First, a gaggle of tired but angry prison guards filed in. They've been forced to do a lot of mandatory overtime lately because the rocket scientists who demanded a prison expansion never bothered to ask for the additional staff that would be needed. When corrections officers and their union rep saw there were neither lights nor air conditioning, they started getting ugly. (I think some of them had rope).
Then came Bethlehem City and LVIP officials, all wearing very nice suits. Most of them used cell phones and laser teeth whitened smiles to light their way. Bethlehem Mayor Callahan used his highly polished shoes to reflect just enough dim light to find a seat. The suits were there to convince Northampton County Council that, even though the judges' Taj Mahal is at least $3 million over budget, the county should still give Bethlehem an additional $2 million for another road. Makes sense to me.
But neither of these powerful groups could make the lights go on. No matter how much the prison guards growled or the Bethlehem suits smiled, we remained in total darkness, where some bastard picked my pocket. I won't point fingers, but Councilman Ron Angle kept laughing at me.
We were all getting ready to leave when Council President Wayne Grube walked in, raised his arms, and said "Ladies and Gentlemen." Suddenly there was light. Holy cannoli!
Everyone knows Grube thinks he's God, but I never believed it until tonight. I'm in big trouble. I've named him as a Defendant about fifty times in county lawsuits. Now I know why these dudes in long robes pop up everywhere I go. Hey, I thought they were KKK recruiters. Uh oh. It also explains the flat tires on my jeep and bike. That's OK. I'll go to confession this weekend. Two or three Hail Marys and I'll be as pure as Glenn Reibman.
I'll tell you about county council and our new courthouse next week, but don't want the week to end without mentioning Lamont McClure. Remember Lamont? He's the fellow who threatened a libel lawsuit when I had the nerve to point out a Sunshine Act violation. And just two weeks ago, he voted to increase the DA's budget even though his wife works there.
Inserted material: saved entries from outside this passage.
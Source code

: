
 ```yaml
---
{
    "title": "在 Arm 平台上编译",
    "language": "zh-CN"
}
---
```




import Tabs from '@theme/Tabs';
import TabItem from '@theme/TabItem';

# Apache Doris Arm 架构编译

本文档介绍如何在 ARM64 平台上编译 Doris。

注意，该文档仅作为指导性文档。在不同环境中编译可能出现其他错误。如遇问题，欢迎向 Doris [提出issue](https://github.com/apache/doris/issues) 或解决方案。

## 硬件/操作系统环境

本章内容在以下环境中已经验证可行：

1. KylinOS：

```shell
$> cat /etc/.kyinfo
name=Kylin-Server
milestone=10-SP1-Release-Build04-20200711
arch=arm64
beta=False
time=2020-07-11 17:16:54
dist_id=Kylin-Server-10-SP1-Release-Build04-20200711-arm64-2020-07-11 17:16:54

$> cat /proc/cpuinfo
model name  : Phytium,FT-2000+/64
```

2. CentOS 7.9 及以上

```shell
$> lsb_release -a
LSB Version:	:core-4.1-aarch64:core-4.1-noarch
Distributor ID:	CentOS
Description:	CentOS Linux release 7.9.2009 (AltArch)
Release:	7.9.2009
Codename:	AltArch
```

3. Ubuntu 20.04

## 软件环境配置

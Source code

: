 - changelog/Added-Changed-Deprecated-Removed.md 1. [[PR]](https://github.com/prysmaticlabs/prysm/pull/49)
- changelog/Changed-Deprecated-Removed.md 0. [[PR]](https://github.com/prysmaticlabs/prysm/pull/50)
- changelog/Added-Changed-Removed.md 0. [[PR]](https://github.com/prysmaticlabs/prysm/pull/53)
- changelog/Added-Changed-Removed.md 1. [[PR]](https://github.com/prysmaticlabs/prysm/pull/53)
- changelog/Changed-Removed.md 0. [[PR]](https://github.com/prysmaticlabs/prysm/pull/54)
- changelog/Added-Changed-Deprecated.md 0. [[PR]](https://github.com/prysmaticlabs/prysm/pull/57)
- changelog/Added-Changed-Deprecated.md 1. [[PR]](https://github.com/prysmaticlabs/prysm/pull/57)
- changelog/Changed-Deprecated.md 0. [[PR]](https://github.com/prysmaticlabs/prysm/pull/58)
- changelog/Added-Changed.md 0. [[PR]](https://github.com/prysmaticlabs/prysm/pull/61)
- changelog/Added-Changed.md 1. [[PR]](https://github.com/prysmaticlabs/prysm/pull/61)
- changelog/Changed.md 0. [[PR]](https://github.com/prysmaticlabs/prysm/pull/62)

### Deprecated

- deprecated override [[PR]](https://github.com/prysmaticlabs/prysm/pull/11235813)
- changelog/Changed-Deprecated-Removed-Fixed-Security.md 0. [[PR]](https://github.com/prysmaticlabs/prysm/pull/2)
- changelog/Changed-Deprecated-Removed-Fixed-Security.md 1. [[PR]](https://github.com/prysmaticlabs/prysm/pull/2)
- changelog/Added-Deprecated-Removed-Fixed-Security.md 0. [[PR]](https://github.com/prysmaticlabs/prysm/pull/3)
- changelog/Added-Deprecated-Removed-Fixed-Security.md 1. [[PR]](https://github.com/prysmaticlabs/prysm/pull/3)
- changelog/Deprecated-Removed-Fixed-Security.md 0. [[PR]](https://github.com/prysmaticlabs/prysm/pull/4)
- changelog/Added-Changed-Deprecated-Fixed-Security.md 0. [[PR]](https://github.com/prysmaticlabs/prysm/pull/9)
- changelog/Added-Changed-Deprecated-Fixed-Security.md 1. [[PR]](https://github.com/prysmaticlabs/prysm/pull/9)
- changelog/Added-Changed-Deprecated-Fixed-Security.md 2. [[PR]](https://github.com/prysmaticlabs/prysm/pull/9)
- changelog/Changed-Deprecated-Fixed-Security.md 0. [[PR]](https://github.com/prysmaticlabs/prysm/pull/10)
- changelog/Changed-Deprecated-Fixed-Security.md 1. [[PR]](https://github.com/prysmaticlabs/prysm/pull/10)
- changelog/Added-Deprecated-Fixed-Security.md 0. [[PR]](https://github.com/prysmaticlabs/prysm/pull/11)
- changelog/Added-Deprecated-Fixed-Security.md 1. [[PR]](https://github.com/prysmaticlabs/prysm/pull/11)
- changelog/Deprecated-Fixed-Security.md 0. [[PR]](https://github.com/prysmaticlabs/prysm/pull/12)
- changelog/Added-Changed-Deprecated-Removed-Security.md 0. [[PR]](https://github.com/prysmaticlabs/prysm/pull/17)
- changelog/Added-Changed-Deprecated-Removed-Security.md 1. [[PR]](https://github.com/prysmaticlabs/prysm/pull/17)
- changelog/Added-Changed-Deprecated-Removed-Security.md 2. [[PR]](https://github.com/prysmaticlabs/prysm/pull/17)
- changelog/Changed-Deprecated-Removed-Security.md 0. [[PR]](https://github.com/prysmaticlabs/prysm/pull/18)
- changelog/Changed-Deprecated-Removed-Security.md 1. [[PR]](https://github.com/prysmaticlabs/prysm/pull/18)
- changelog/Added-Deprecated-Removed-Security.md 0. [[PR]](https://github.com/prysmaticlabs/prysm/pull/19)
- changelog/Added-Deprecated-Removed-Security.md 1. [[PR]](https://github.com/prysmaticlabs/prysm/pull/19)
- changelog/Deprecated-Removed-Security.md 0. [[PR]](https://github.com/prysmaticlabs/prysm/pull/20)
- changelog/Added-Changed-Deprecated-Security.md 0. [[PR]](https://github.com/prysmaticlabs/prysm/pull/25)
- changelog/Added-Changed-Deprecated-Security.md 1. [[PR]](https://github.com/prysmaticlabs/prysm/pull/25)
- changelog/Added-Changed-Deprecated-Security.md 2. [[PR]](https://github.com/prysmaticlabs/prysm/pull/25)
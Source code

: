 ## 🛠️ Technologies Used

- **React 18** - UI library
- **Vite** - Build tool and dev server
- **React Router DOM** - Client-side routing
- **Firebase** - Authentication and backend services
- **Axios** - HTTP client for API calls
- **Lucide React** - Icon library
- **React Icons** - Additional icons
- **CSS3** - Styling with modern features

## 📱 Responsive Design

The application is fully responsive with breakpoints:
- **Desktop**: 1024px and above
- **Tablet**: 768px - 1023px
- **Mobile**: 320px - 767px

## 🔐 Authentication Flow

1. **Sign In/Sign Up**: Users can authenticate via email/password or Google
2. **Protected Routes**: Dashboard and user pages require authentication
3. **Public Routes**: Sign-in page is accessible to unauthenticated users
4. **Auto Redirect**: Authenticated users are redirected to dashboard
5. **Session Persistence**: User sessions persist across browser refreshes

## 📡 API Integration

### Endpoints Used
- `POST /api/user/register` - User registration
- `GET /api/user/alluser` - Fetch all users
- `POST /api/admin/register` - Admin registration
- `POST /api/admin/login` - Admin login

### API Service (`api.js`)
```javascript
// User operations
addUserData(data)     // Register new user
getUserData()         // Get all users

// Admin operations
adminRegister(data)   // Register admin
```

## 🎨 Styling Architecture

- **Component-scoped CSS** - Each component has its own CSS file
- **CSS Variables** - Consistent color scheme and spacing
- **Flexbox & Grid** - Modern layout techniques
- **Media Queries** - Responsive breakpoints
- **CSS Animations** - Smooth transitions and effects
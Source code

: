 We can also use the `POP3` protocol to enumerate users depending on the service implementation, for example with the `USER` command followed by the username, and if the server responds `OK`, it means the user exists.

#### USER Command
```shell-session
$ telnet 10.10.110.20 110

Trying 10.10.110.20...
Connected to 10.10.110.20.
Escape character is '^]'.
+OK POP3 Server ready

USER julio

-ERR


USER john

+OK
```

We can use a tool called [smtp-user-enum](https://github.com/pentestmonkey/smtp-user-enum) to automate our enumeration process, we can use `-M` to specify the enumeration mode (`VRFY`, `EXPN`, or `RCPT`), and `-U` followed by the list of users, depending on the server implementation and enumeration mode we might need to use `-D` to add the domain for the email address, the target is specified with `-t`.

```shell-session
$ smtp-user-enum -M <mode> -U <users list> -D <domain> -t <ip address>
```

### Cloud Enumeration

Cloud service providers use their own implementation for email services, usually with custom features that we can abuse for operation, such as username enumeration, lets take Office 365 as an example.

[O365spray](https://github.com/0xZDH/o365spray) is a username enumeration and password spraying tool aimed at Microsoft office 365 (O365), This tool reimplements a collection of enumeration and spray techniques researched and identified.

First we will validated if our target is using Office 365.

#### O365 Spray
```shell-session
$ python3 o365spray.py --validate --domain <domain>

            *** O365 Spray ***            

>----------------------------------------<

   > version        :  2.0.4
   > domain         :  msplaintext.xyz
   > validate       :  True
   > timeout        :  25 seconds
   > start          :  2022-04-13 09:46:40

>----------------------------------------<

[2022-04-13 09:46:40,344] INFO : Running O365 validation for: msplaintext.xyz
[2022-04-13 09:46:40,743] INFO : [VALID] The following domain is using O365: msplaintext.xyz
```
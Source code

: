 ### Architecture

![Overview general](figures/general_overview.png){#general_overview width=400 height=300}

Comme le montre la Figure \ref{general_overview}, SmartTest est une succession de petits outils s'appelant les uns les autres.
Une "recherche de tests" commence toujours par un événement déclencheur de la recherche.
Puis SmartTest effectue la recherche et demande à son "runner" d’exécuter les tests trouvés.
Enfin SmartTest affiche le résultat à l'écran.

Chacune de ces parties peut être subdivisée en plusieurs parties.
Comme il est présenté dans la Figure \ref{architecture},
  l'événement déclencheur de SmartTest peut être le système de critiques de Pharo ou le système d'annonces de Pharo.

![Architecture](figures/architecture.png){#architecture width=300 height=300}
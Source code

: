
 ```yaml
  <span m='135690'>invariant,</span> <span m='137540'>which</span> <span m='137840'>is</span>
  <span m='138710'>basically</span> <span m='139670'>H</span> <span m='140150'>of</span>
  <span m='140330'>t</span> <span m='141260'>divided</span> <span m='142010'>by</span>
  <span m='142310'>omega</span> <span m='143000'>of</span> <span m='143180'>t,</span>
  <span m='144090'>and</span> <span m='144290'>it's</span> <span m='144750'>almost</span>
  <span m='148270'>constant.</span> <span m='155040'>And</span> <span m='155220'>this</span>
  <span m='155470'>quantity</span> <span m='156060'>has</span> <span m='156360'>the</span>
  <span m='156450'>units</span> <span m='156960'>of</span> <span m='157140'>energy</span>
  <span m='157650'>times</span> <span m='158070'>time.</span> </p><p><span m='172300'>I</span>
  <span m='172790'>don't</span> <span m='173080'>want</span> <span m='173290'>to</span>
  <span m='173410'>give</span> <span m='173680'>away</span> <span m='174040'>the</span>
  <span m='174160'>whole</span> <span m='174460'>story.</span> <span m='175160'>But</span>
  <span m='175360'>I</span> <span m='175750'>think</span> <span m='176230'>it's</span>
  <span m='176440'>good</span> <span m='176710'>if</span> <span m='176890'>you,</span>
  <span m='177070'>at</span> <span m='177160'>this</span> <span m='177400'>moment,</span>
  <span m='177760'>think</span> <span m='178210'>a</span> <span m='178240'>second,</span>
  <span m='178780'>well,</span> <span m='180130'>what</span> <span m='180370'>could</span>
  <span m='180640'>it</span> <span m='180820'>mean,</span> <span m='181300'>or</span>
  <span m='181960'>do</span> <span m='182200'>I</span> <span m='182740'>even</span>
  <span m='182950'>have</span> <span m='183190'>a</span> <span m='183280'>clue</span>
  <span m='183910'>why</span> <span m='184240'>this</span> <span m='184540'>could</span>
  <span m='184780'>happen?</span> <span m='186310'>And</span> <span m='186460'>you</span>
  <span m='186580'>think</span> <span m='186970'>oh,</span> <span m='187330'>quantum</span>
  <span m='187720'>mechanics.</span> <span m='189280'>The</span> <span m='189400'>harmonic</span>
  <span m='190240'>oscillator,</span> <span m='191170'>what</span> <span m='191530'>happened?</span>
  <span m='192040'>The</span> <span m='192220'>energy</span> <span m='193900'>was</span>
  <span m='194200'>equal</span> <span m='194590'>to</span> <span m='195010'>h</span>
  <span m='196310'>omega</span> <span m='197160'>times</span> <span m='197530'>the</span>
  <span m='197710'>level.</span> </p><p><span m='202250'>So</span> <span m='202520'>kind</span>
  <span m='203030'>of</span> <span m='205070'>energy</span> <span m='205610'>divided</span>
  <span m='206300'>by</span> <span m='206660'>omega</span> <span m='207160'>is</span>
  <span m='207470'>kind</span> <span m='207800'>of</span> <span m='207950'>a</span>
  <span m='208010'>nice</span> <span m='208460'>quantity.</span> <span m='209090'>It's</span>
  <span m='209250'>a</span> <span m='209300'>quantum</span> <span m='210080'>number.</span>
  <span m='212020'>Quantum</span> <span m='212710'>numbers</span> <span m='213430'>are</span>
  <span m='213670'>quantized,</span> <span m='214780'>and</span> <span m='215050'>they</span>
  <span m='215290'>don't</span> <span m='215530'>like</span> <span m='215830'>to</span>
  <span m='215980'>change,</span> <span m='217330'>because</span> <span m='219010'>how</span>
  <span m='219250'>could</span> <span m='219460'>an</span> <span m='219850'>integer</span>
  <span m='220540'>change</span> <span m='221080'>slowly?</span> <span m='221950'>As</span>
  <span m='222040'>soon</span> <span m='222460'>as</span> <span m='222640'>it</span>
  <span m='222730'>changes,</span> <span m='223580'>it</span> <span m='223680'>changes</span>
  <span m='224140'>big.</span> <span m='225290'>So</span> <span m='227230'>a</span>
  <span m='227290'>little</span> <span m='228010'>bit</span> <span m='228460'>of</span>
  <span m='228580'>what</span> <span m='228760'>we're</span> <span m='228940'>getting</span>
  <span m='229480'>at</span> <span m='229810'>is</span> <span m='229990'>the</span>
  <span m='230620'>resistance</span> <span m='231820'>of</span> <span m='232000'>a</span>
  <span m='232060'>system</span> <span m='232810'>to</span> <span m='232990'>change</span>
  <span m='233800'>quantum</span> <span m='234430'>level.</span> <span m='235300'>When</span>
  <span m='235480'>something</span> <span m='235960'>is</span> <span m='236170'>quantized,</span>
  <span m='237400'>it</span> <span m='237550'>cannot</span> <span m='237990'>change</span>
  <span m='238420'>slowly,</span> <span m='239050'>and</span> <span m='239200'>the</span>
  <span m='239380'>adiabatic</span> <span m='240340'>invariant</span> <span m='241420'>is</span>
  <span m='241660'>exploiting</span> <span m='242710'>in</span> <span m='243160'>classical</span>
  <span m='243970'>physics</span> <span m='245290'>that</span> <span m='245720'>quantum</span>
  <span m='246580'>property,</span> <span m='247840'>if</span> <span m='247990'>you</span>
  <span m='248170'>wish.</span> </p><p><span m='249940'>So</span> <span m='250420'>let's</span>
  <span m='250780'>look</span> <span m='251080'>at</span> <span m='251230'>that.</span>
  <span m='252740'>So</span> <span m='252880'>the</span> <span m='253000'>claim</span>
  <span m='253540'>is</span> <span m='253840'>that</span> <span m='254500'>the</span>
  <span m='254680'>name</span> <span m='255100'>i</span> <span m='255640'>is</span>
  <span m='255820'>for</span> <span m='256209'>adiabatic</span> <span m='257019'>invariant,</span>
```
Well, tonight, when prison guards started complaining about the safety issues that can arise when they are forced to work sixteen hours per day for three days in a row, Prez Grube (aka God) didn't want to hear it because these guards are also union members with a union contract. Grube was justifiably concerned that a Council member might say something that could haunt the county in labor negotiations. Fair enough. But corrections officers and any citizen has the right, under our Sunshine Act, to address council on matters of public concern. The guards left in a huff, and probably are burning someone in effigy as I write this piece.
To his credit, McClure asked Grube, "Can't we just listen?" That's exactly what the Sunshine Act requires. It also happens to be the right thing to do, especially when public safety is involved, to say nothing of employee morale. I never thought I'd say this, but you were absolutely right, Lamont. Now excuse me. I think I'm going to be sick.